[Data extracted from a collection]
::::::::::
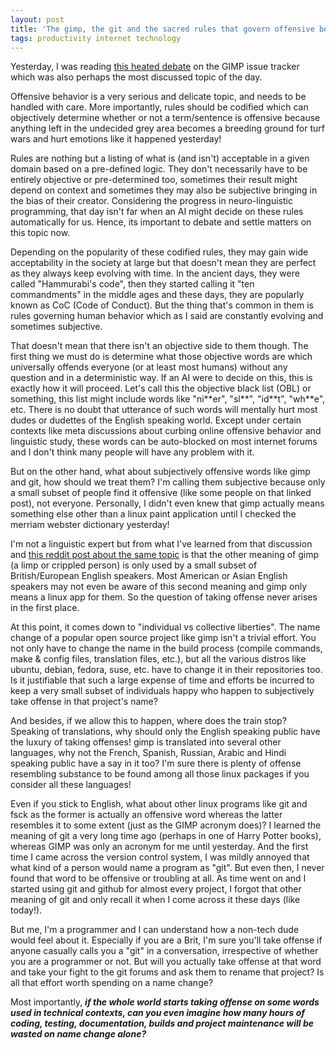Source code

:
 ```yaml
---
layout: post
title: 'The gimp, the git and the sacred rules that govern offensive behavior'
tags: productivity internet technology
---
```


Yesterday, I was reading [this heated debate](https://gitlab.gnome.org/GNOME/gimp/issues/3617) on the GIMP issue tracker which was also perhaps the most discussed topic of the day.

Offensive behavior is a very serious and delicate topic, and needs to be handled with care. More importantly, rules should be codified which can objectively determine whether or not a term/sentence is offensive because anything left in the undecided grey area becomes a breeding ground for turf wars and hurt emotions like it happened yesterday!

Rules are nothing but a listing of what is (and isn't) acceptable in a given domain based on a pre-defined logic. They don't necessarily have to be entirely objective or pre-determined too, sometimes their result might depend on context and sometimes they may also be subjective bringing in the bias of their creator. Considering the progress in neuro-linguistic programming, that day isn't far when an AI might decide on these rules automatically for us. Hence, its important to debate and settle matters on this topic now.

Depending on the popularity of these codified rules, they may gain wide acceptability in the society at large but that doesn't mean they are perfect as they always keep evolving with time. In the ancient days, they were called "Hammurabi's code", then they started calling it "ten commandments" in the middle ages and these days, they are popularly known as CoC (Code of Conduct). But the thing that's common in them is rules governing human behavior which as I said are constantly evolving and sometimes subjective.
 
That doesn't mean that there isn't an objective side to them though. The first thing we must do is determine what those objective words are which universally offends everyone (or at least most humans) without any question and in a deterministic way. If an AI were to decide on this, this is exactly how it will proceed. Let's call this the objective black list (OBL) or something, this list might include words like "ni\*\*er", "sl\*\*", "id\*\*t", "wh\*\*e", etc. There is no doubt that utterance of such words will mentally hurt most dudes or dudettes of the English speaking world. Except under certain contexts like meta discussions about curbing online offensive behavior and linguistic study, these words can be auto-blocked on most internet forums and I don't think many people will have any problem with it.

But on the other hand, what about subjectively offensive words like gimp and git, how should we treat them? I'm calling them subjective because only a small subset of people find it offensive (like some  people on that linked post), not everyone. Personally, I didn't even knew that gimp actually means something else other than a linux paint application until I checked the merriam webster dictionary yesterday!

I'm not a linguistic expert but from what I've learned from that discussion and [this reddit post about the same topic](https://old.reddit.com/r/linux/comments/c9gvgf/consider_renaming_gimp_to_a_less_offensive_name/) is that the other meaning of gimp (a limp or crippled person) is only used by a small subset of British/European English speakers. Most American or Asian English speakers may not even be aware of this second meaning and gimp only means a linux app for them. So the question of taking offense never arises in the first place.

At this point, it comes down to "individual vs collective liberties". The name change of a popular open source project like gimp isn't a trivial effort. You not only have to change the name in the build process (compile commands, make & config files, translation files, etc.), but all the various distros like ubuntu, debian, fedora, suse, etc. have to change it in their repositories too. Is it justifiable that such a large expense of time and efforts be incurred to keep a very small subset of individuals happy who happen to subjectively take offense in that project's name?

And besides, if we allow this to happen, where does the train stop? Speaking of translations, why should only the English speaking public have the luxury of taking offenses! gimp is translated into several other languages, why not the French, Spanish, Russian, Arabic and Hindi speaking public have a say in it too? I'm sure there is plenty of offense resembling substance to be found among all those linux packages if you consider all these languages!

Even if you stick to English, what about other linux programs like git and fsck as the former is actually an offensive word whereas the latter resembles it to some extent (just as the GIMP acronym does)? I learned the meaning of git a very long time ago (perhaps in one of Harry Potter books), whereas GIMP was only an acronym for me until yesterday. And the first time I came across the version control system, I was mildly annoyed that what kind of a person would name a program as "git". But even then, I never found that word to be offensive or troubling at all. As time went on and I started using git and github for almost every project, I forgot that other meaning of git and only recall it when I come across it these days (like today!).

But me, I'm a programmer and I can understand how a non-tech dude would feel about it. Especially if you are a Brit, I'm sure you'll take offense if anyone casually calls you a "git" in a conversation, irrespective of whether you are a programmer or not. But will you actually take offense at that word and take your fight to the git forums and ask them to rename that project? Is all that effort worth spending on a name change? 

Most importantly, ***if the whole world starts taking offense on some words used in technical contexts, can you even imagine how many hours of coding, testing, documentation, builds and project maintenance will be wasted on name change alone?***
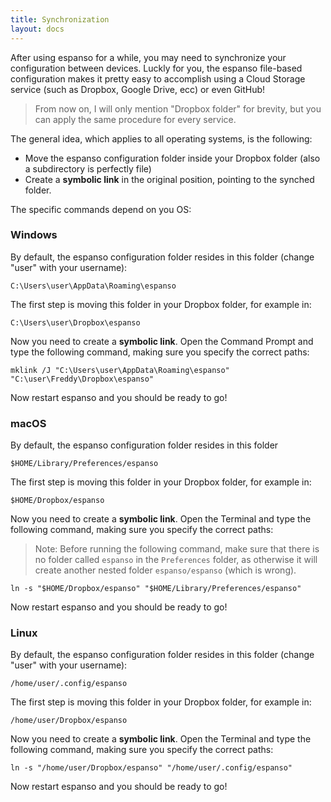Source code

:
```yaml
---
title: Synchronization
layout: docs
---
```

After using espanso for a while, you may need to synchronize your configuration between devices. Luckly for you, the espanso
file-based configuration makes it pretty easy to accomplish using a Cloud Storage service (such as Dropbox, Google Drive, ecc)
or even GitHub!

> From now on, I will only mention "Dropbox folder" for brevity, but you can apply the same procedure for every service.

The general idea, which applies to all operating systems, is the following:

* Move the espanso configuration folder inside your Dropbox folder (also a subdirectory is perfectly file)
* Create a **symbolic link** in the original position, pointing to the synched folder.

The specific commands depend on you OS:

### Windows

By default, the espanso configuration folder resides in this folder (change "user" with your username):

```
C:\Users\user\AppData\Roaming\espanso
```

The first step is moving this folder in your Dropbox folder, for example in:

```
C:\Users\user\Dropbox\espanso
```

Now you need to create a **symbolic link**. Open the Command Prompt and type the following command, making sure you specify the correct paths:

```
mklink /J "C:\Users\user\AppData\Roaming\espanso" "C:\user\Freddy\Dropbox\espanso"
```

Now restart espanso and you should be ready to go!

### macOS

By default, the espanso configuration folder resides in this folder

```
$HOME/Library/Preferences/espanso
```

The first step is moving this folder in your Dropbox folder, for example in:

```
$HOME/Dropbox/espanso
```

Now you need to create a **symbolic link**. Open the Terminal and type the following command, making sure you specify the correct paths:

> Note: Before running the following command, make sure that there is no folder called `espanso` in the `Preferences` folder, as otherwise it will create another nested folder `espanso/espanso` (which is wrong).

```
ln -s "$HOME/Dropbox/espanso" "$HOME/Library/Preferences/espanso"
```

Now restart espanso and you should be ready to go!

### Linux

By default, the espanso configuration folder resides in this folder (change "user" with your username):

```
/home/user/.config/espanso
```

The first step is moving this folder in your Dropbox folder, for example in:

```
/home/user/Dropbox/espanso
```

Now you need to create a **symbolic link**. Open the Terminal and type the following command, making sure you specify the correct paths:

```
ln -s "/home/user/Dropbox/espanso" "/home/user/.config/espanso"
```

Now restart espanso and you should be ready to go!
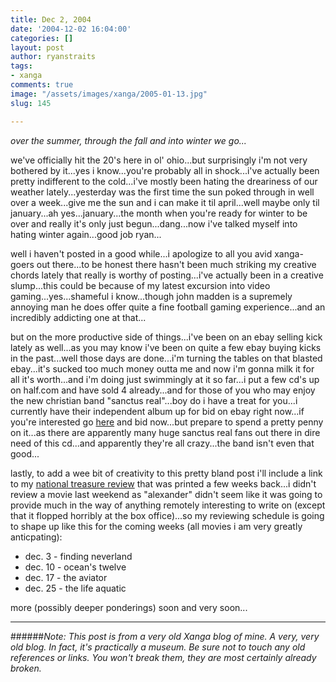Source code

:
 ```yaml
---
title: Dec 2, 2004
date: '2004-12-02 16:04:00'
categories: []
layout: post
author: ryanstraits
tags:
- xanga
comments: true
image: "/assets/images/xanga/2005-01-13.jpg"
slug: 145

---
```

<em>over the summer, through the fall and into winter we go...</em>

<!-- break -->

we've officially hit the 20's here in ol' ohio...but surprisingly i'm not very bothered by it...yes i know...you're probably all in shock...i've actually been pretty indifferent to the cold...i've mostly been hating the dreariness of our weather lately...yesterday was the first time the sun poked through in well over a week...give me the sun and i can make it til april...well maybe only til january...ah yes...january...the month when you're ready for winter to be over and really it's only just begun...dang...now i've talked myself into hating winter again...good job ryan...

well i haven't posted in a good while...i apologize to all you avid xanga-goers out there...to be honest there hasn't been much striking my creative chords lately that really is worthy of posting...i've actually been in a creative slump...this could be because of my latest excursion into video gaming...yes...shameful i know...though john madden is a supremely annoying man he does offer quite a fine football gaming experience...and an incredibly addicting one at that...

but on the more productive side of things...i've been on an ebay selling kick lately as well...as you may know i've been on quite a few ebay buying kicks in the past...well those days are done...i'm turning the tables on that blasted ebay...it's sucked too much money outta me and now i'm gonna milk it for all it's worth...and i'm doing just swimmingly at it so far...i put a few cd's up on half.com and have sold 4 already...and for those of you who may enjoy the new christian band "sanctus real"...boy do i have a treat for you...i currently have their independent album up for bid on ebay right now...if you're interested go <a href="http://cgi.ebay.com/ws/eBayISAPI.dll?ViewItem&amp;rd=1&amp;item=4056175229&amp;ssPageName=STRK:MESE:IT" target="_blank">here</a> and bid now...but prepare to spend a pretty penny on it...as there are apparently many huge sanctus real fans out there in dire need of this cd...and apparently they're all crazy...the band isn't even that good...

lastly, to add a wee bit of creativity to this pretty bland post i'll include a link to my <a href="http://www.the-review.com/archive/11222004/PDF/C06.pdf" target="_blank">national treasure review</a> that was printed a few weeks back...i didn't review a movie last weekend as "alexander" didn't seem like it was going to provide much in the way of anything remotely interesting to write on (except that it flopped horribly at the box office)...so my reviewing schedule is going to shape up like this for the coming weeks (all movies i am very greatly anticpating):
<ul>
	<li>dec. 3 - finding neverland</li>
	<li>dec. 10 - ocean's twelve</li>
	<li>dec. 17 - the aviator</li>
	<li>dec. 25 - the life aquatic</li>
</ul>
more (possibly deeper ponderings) soon and very soon...

---

######*Note: This post is from a very old Xanga blog of mine. A very, very old blog. In fact, it's practically a museum. Be sure not to touch any old references or links. You won't break them, they are most certainly already broken.*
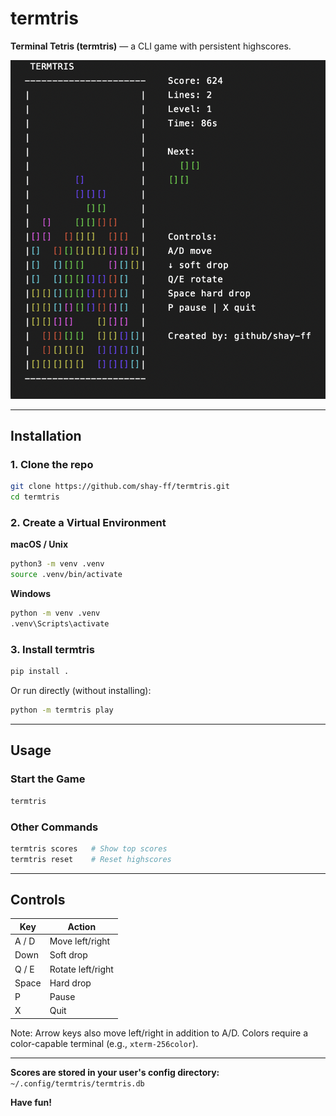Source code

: # termtris

**Terminal Tetris (termtris)** — a CLI game with persistent highscores.

![Gameplay snapshot](images/snapshot.png)


---

## Installation

### 1. Clone the repo
```bash
git clone https://github.com/shay-ff/termtris.git
cd termtris
```
### 2. Create a Virtual Environment

**macOS / Unix**
```bash
python3 -m venv .venv
source .venv/bin/activate
```

**Windows**
```bash
python -m venv .venv
.venv\Scripts\activate
```

### 3. Install termtris

```bash
pip install .
```

Or run directly (without installing):

```bash
python -m termtris play
```

---

## Usage

### Start the Game

```bash
termtris
```

### Other Commands

```bash
termtris scores   # Show top scores
termtris reset    # Reset highscores
```

---

## Controls

| Key        | Action            |
|------------|-------------------|
| A / D      | Move left/right   |
| Down       | Soft drop         |
| Q / E      | Rotate left/right |
| Space      | Hard drop         |
| P          | Pause             |
| X          | Quit              |

Note: Arrow keys also move left/right in addition to A/D. Colors require a color-capable terminal (e.g., `xterm-256color`).

---

**Scores are stored in your user's config directory:**  
`~/.config/termtris/termtris.db`

**Have fun!**
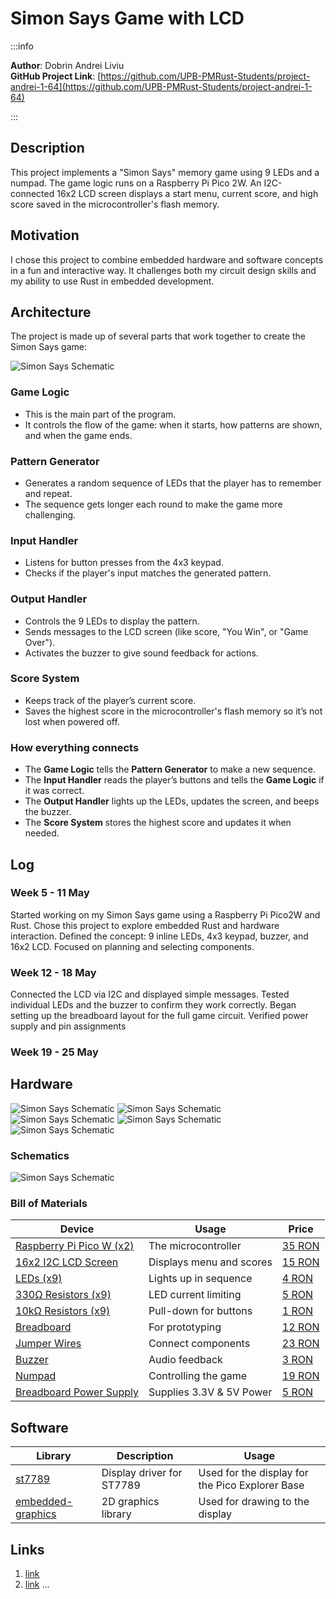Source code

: # Simon Says Game with LCD 


:::info 

**Author**: Dobrin Andrei Liviu \
**GitHub Project Link**: [https://github.com/UPB-PMRust-Students/project-andrei-1-64](https://github.com/UPB-PMRust-Students/project-andrei-1-64)

:::

## Description

This project implements a "Simon Says" memory game using 9 LEDs and a numpad. The game logic runs on a Raspberry Pi Pico 2W. An I2C-connected 16x2 LCD screen displays a start menu, current score, and high score saved in the microcontroller's flash memory.

## Motivation

I chose this project to combine embedded hardware and software concepts in a fun and interactive way. It challenges both my circuit design skills and my ability to use Rust in embedded development.

## Architecture 

The project is made up of several parts that work together to create the Simon Says game:

![Simon Says Schematic](./schematic.webp)


### Game Logic
- This is the main part of the program.
- It controls the flow of the game: when it starts, how patterns are shown, and when the game ends.

### Pattern Generator
- Generates a random sequence of LEDs that the player has to remember and repeat.
- The sequence gets longer each round to make the game more challenging.

### Input Handler
- Listens for button presses from the 4x3 keypad.
- Checks if the player's input matches the generated pattern.

### Output Handler
- Controls the 9 LEDs to display the pattern.
- Sends messages to the LCD screen (like score, "You Win", or "Game Over").
- Activates the buzzer to give sound feedback for actions.

### Score System
- Keeps track of the player’s current score.
- Saves the highest score in the microcontroller's flash memory so it’s not lost when powered off.

### How everything connects
- The **Game Logic** tells the **Pattern Generator** to make a new sequence.
- The **Input Handler** reads the player’s buttons and tells the **Game Logic** if it was correct.
- The **Output Handler** lights up the LEDs, updates the screen, and beeps the buzzer.
- The **Score System** stores the highest score and updates it when needed.

## Log

<!-- write your progress here every week -->

### Week 5 - 11 May
Started working on my Simon Says game using a Raspberry Pi Pico2W and Rust. Chose this project to explore embedded Rust and hardware interaction. Defined the concept: 9 inline LEDs, 4x3 keypad, buzzer, and 16x2 LCD. Focused on planning and selecting components.
### Week 12 - 18 May
Connected the LCD via I2C and displayed simple messages. Tested individual LEDs and the buzzer to confirm they work correctly. Began setting up the breadboard layout for the full game circuit. Verified power supply and pin assignments
### Week 19 - 25 May

## Hardware

![Simon Says Schematic](./1.webp)
![Simon Says Schematic](./2.webp)
![Simon Says Schematic](./3.webp)
![Simon Says Schematic](./4.webp)
![Simon Says Schematic](./5.webp)


### Schematics

![Simon Says Schematic](./KiCad.webp)

### Bill of Materials

<!-- Fill out this table with all the hardware components that you might need.

The format is 
```
| [Device](link://to/device) | This is used ... | [price](link://to/store) |

```

-->

| Device | Usage | Price |
|--------|--------|-------|
| [Raspberry Pi Pico W (x2)](https://www.raspberrypi.com/documentation/microcontrollers/raspberry-pi-pico.html) | The microcontroller | [35 RON](https://www.optimusdigital.ro/en/raspberry-pi-boards/12394-raspberry-pi-pico-w.html) |
| [16x2 I2C LCD Screen](https://www.optimusdigital.ro/en/lcds/62-1602-lcd-with-i2c-interface-and-yellow-green-backlight.html) | Displays menu and scores | [15 RON](https://www.optimusdigital.ro/en/lcds/62-1602-lcd-with-i2c-interface-and-yellow-green-backlight.html) |
| [LEDs (x9)](https://www.optimusdigital.ro/en/leds/696-led-rou-de-3-mm-cu-lentile-difuze.html) | Lights up in sequence | [4 RON](https://www.optimusdigital.ro/en/leds/696-led-rou-de-3-mm-cu-lentile-difuze.html) |
| [330Ω Resistors (x9)](https://www.robotshop.com/products/resistor-330-ohm-1-4-watt-pth-20pk) | LED current limiting | [5 RON](https://www.robotshop.com/products/resistor-330-ohm-1-4-watt-pth-20pk) |
| [10kΩ Resistors (x9)](https://www.optimusdigital.ro/en/resistors/1088-025w-10k-resistor.html) | Pull-down for buttons | [1 RON](https://www.optimusdigital.ro/en/resistors/1088-025w-10k-resistor.html) |
| [Breadboard](https://www.optimusdigital.ro/en/breadboards/13244-breadboard-175-x-67-x-9-mm.html) | For prototyping | [12 RON](https://www.optimusdigital.ro/en/breadboards/13244-breadboard-175-x-67-x-9-mm.html) |
| [Jumper Wires](https://www.optimusdigital.ro/en/wires-with-connectors/7330-50-cm-40p-female-female-wire.html) | Connect components | [23 RON](https://www.optimusdigital.ro/en/wires-with-connectors/7330-50-cm-40p-female-female-wire.html) |
| [Buzzer](https://www.optimusdigital.ro/en/buzzers/10-active-buzzer-module.html) | Audio feedback | [3 RON](https://www.optimusdigital.ro/en/buzzers/10-active-buzzer-module.html) |
| [Numpad](https://www.optimusdigital.ro/en/others/5825-keyboard-module.html?gad_source=1&gad_campaignid=19615979487&gclid=Cj0KCQjw_dbABhC5ARIsAAh2Z-QC84GTPPIBHt5XXHiNGdmiLp44m6mMsmXymzOsN6fYGzXHPE1uBhEaAtJKEALw_wcB) | Controlling the game | [19 RON](https://www.optimusdigital.ro/en/others/5825-keyboard-module.html?gad_source=1&gad_campaignid=19615979487&gclid=Cj0KCQjw_dbABhC5ARIsAAh2Z-QC84GTPPIBHt5XXHiNGdmiLp44m6mMsmXymzOsN6fYGzXHPE1uBhEaAtJKEALw_wcB) |
| [Breadboard Power Supply](https://www.optimusdigital.ro/en/linear-regulators/61-breadboard-source-power.html) | Supplies 3.3V & 5V Power | [5 RON](https://www.optimusdigital.ro/en/linear-regulators/61-breadboard-source-power.html) |


## Software

| Library | Description | Usage |
|---------|-------------|-------|
| [st7789](https://github.com/almindor/st7789) | Display driver for ST7789 | Used for the display for the Pico Explorer Base |
| [embedded-graphics](https://github.com/embedded-graphics/embedded-graphics) | 2D graphics library | Used for drawing to the display |

## Links

<!-- Add a few links that inspired you and that you think you will use for your project -->

1. [link](https://example.com)
2. [link](https://example3.com)
...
::::::::::
Output only the lines from the start of the data through the line that holds "Yesterday, I was". Keep them exact and leave the pictures out.

_Response:_
Source code

:
 ```yaml
---
layout: post
title: 'The gimp, the git and the sacred rules that govern offensive behavior'
tags: productivity internet technology
---
```


Yesterday, I was reading [this heated debate](https://gitlab.gnome.org/GNOME/gimp/issues/3617) on the GIMP issue tracker which was also perhaps the most discussed topic of the day.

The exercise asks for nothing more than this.